Ich gehe davon aus, dass er Inflation vor sich sieht. Aber es ist verbreiteter zu denken, dass er einen Boom sieht. ‚Die Negativität ist gründlich überholt’, lautet die Zusammenfassung der verbreiteten Ansicht. Die Finanzen haben den Tiefstpunkt hinter sich gelassen... die Immobilien haben den Tiefstpunkt erreicht… der Dollar hat den Tiefstpunkt erreicht. Mehr noch, die Verantwortlichen sind schnell und resolut zur Tat geschritten, um zu heilen, was immer die Märkte plagte.
Die Zentralbanken haben Hunderte von Billionen in das Bankensystem injiziert. Die Zentralbank hat die Zinssätze deutlich gesenkt. Der Kongress denkt über Maßnahmen nach, den Hausbesitzern zu helfen... und hier haben wir auch die Bank of England, die (laut der BBC) eine Finanzspritze für die Hypotheken im Wert von 50 Milliarden Dollar vorbereitet.
Nun, das erklärt meiner Meinung nach alles. Von hier aus sollte es immer weiter nach vorne und nach oben gehen. Wie ich zuletzt schrieb, ist es gut möglich, dass die Zeitungsschlagzeilen negativ sind, aber die Stimmungslage ist es nicht.

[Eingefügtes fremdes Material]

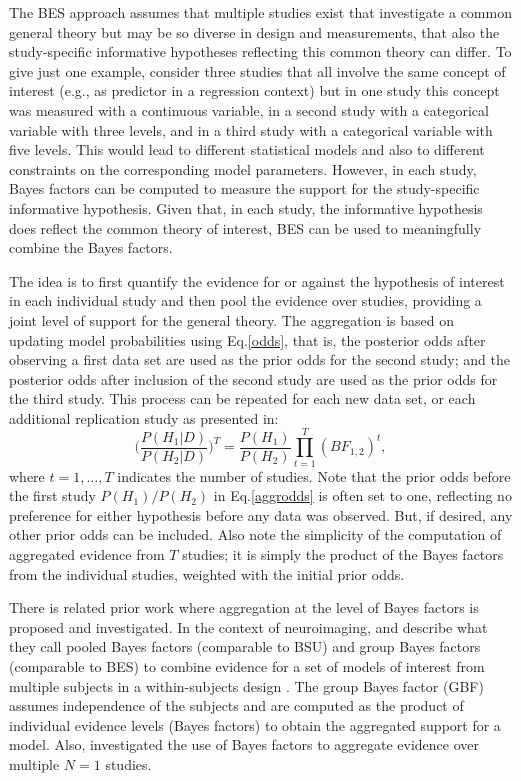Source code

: \documentclass[11pt,reqno]{article}
\begin{document}
The BES approach assumes that multiple studies exist that investigate a common general theory but may be so diverse in design and measurements, that also the study-specific informative hypotheses reflecting this common theory can differ. To give just one example, consider three studies that all involve the same concept of interest (e.g., as predictor in a regression context) but in one study this concept was measured with a continuous variable, in a second study with a categorical variable with three levels, and in a third study with a categorical variable with five levels. This would lead to different statistical models and also to different constraints on the corresponding model parameters. However, in each study, Bayes factors can be computed to measure the support for the study-specific informative hypothesis. Given that, in each study, the informative hypothesis does reflect the common theory of interest, BES can be used to meaningfully combine the Bayes factors.

The idea is to first quantify the evidence for or against the hypothesis of interest in each individual study and then pool the evidence over studies, providing a joint level of support for the general theory.
The aggregation is based on updating model probabilities using Eq.\ref{odds}, that is, the posterior odds after observing a first data set are used as the prior odds for the second study; and the posterior odds after inclusion of the second study are used as the prior odds for the third study. This process can be repeated for each new data set, or each additional replication study as presented in:
\begin{equation}\label{aggrodds}
  \Bigg(\frac{P(H_1|D)}{P(H_2|D)}\Bigg)^T = \frac{P(H_1)}{P(H_2)} \prod_{t=1}^{T}{(BF_{1,2})^t},
\end{equation}
where $t=1, \ldots, T$ indicates the number of studies. Note that the prior odds before the first study $P(H_1)/P(H_2)$ in Eq.\ref{aggrodds} is often set to one, reflecting no preference for either hypothesis before any data was observed. But, if desired, any other prior odds can be included. Also note the simplicity of the computation of aggregated evidence from $T$ studies; it is simply the product of the Bayes factors from the individual studies, weighted with the initial prior odds.

There is related prior work where aggregation at the level of Bayes factors is proposed and investigated. In the context of neuroimaging, \citet{stephan_gbf_2007} and \citet{stephan_gbf_2009} describe what they call pooled Bayes factors (comparable to BSU) and group Bayes factors (comparable to BES) to combine evidence for a set of models of interest from multiple subjects in a within-subjects design \citep[see also][who discuss these methods]{regenwetter_heterogeneity_2018}. The group Bayes factor (GBF) assumes independence of the subjects and are computed as the product of individual evidence levels (Bayes factors) to obtain the aggregated support for a model. Also, \citet[][]{klaassen_all_2018} investigated the use of Bayes factors to aggregate evidence over multiple $N=1$ studies.
\end{document}
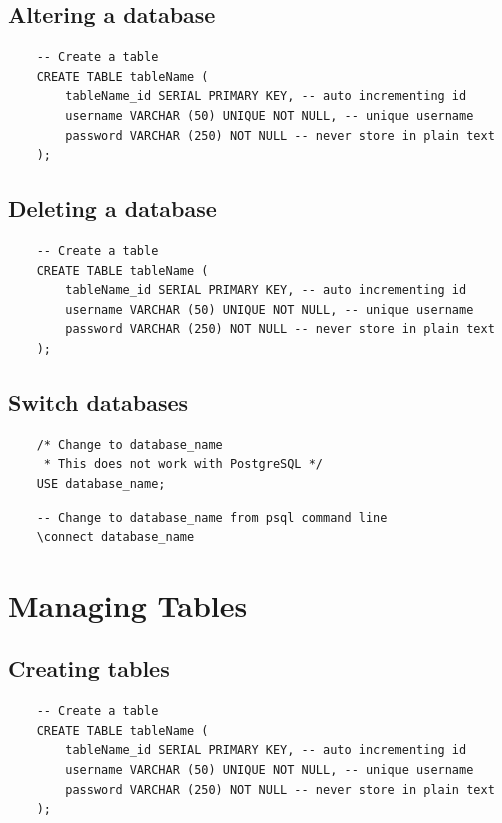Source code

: \subsection{Altering a database}
\begin{verbatim}
    -- Create a table
    CREATE TABLE tableName (
        tableName_id SERIAL PRIMARY KEY, -- auto incrementing id
        username VARCHAR (50) UNIQUE NOT NULL, -- unique username
        password VARCHAR (250) NOT NULL -- never store in plain text
    );
\end{verbatim}

\subsection{Deleting a database}
\begin{verbatim}
    -- Create a table
    CREATE TABLE tableName (
        tableName_id SERIAL PRIMARY KEY, -- auto incrementing id
        username VARCHAR (50) UNIQUE NOT NULL, -- unique username
        password VARCHAR (250) NOT NULL -- never store in plain text
    );
\end{verbatim}

\subsection{Switch databases}
\begin{verbatim}
    /* Change to database_name
     * This does not work with PostgreSQL */
    USE database_name;
\end{verbatim}

\begin{verbatim}
    -- Change to database_name from psql command line
    \connect database_name
\end{verbatim}


\section{Managing Tables}

\subsection{Creating tables}
\begin{verbatim}
    -- Create a table
    CREATE TABLE tableName (
        tableName_id SERIAL PRIMARY KEY, -- auto incrementing id
        username VARCHAR (50) UNIQUE NOT NULL, -- unique username
        password VARCHAR (250) NOT NULL -- never store in plain text
    );
\end{verbatim}

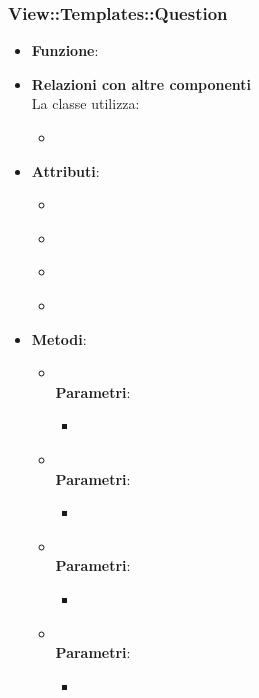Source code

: \subsubsection{View::Templates::Question}
\begin{itemize}
\item\textbf{Funzione}:
\item\textbf{Relazioni con altre componenti}\\
La classe utilizza:
	\begin{itemize}
		\item
	\end{itemize}
\item\textbf{Attributi}:
	\begin{itemize}
		\item\code{}\\
		\item\code{}\\
		\item\code{}\\
		\item\code{}\\
	\end{itemize}
\item\textbf{Metodi}:
	\begin{itemize}
		\item\code{}\\
		\textbf{Parametri}:
			\begin{itemize}
				\item\code{}\\
			\end{itemize}
		\item\code{}\\
		\textbf{Parametri}:
			\begin{itemize}
				\item\code{}\\
			\end{itemize}
		\item\code{}\\
		\textbf{Parametri}:
			\begin{itemize}
				\item\code{}\\
			\end{itemize}
		\item\code{}\\
		\textbf{Parametri}:
			\begin{itemize}
				\item\code{}\\
			\end{itemize}
	\end{itemize}
\end{itemize}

Die meisten Leute gehen davon aus, dass es eine gute Zeit ist, ein Haus zu kaufen - und das bedeutet, dass sie immer noch denken, dass man "mit Immobilien nichts falsch machen kann." Aktien mit einem KGV von 20 sind kein Schnäppchen.
Zu den wahren Talsohlen kann man Aktien für ein KGV von fünf bis acht kaufen. Zu den wahren Talsohlen haben die Leute aufgehört, nach Talsohlen zu suchen. Mein alter Freund Mark Faber hat mir eine praktische Liste der Zitate vom Crash 1929 geschickt.
Die Tabelle der Marktbewegungen sieht aus wie ein Berg, mit Felsvorsprüngen... gefolgt von weiteren scharfen Abhängen. Aber bei jedem Felsvorsprung... bei jeder kleinen Pause auf dem Weg nach unten… gab es eine bekannte Person, die der Welt sagte, dass es nun vorüber sei.
"Das ist die richtige Zeit, Aktien zu kaufen", sagte R.W. McNeal im New York Herald Tribune nach dem ersten Felsvorsprung der Krise. "Das ist die Zeit, sich an die Worte von J.P. Morgan zu erinnern... jeder, der gegenüber Amerika pessimistisch eingestellt ist, wird Konkurs machen."
"Es ist der lange Abhang der Hoffnung", sagt Marc.
Wie sich herausstellte, machte jeder, der im Oktober 1929 gegenüber Amerika optimistisch war, Konkurs. Aktien sind bis in die Fünfziger nicht mehr auf das Niveau von 1929 zurückgekehrt - nachdem mehr als 1.000 Banken pleite waren… ein Viertel der Arbeitnehmer ihre Stellen verloren hatte und der Dow 89% seines Wertes eingebüßt hatte.
Und heute, liebe Leser... spricht die Presse vielleicht über Depressionen, Bärenmärkte und Kreditkrisen, aber ich kann noch nichts erkennen. Wenn man einen wirklichen Tiefpunkt erreicht, dann wird man überhaupt nicht mehr reden - die Leute werden bis dahin ihr Interesse verloren haben. Und das wird passieren. Wenn wir einen richtigen Tiefpunkt erreicht haben, dann werden die Leute kein Interesse mehr daran haben, Aktien zu kaufen, sie werden anfangen, Aktien für ein Spielzeug reicher Leute zu halten. Und sie werden wieder einmal Häuser als Gebrauchsgegenstände ansehen, und nicht als eine Anlageklasse.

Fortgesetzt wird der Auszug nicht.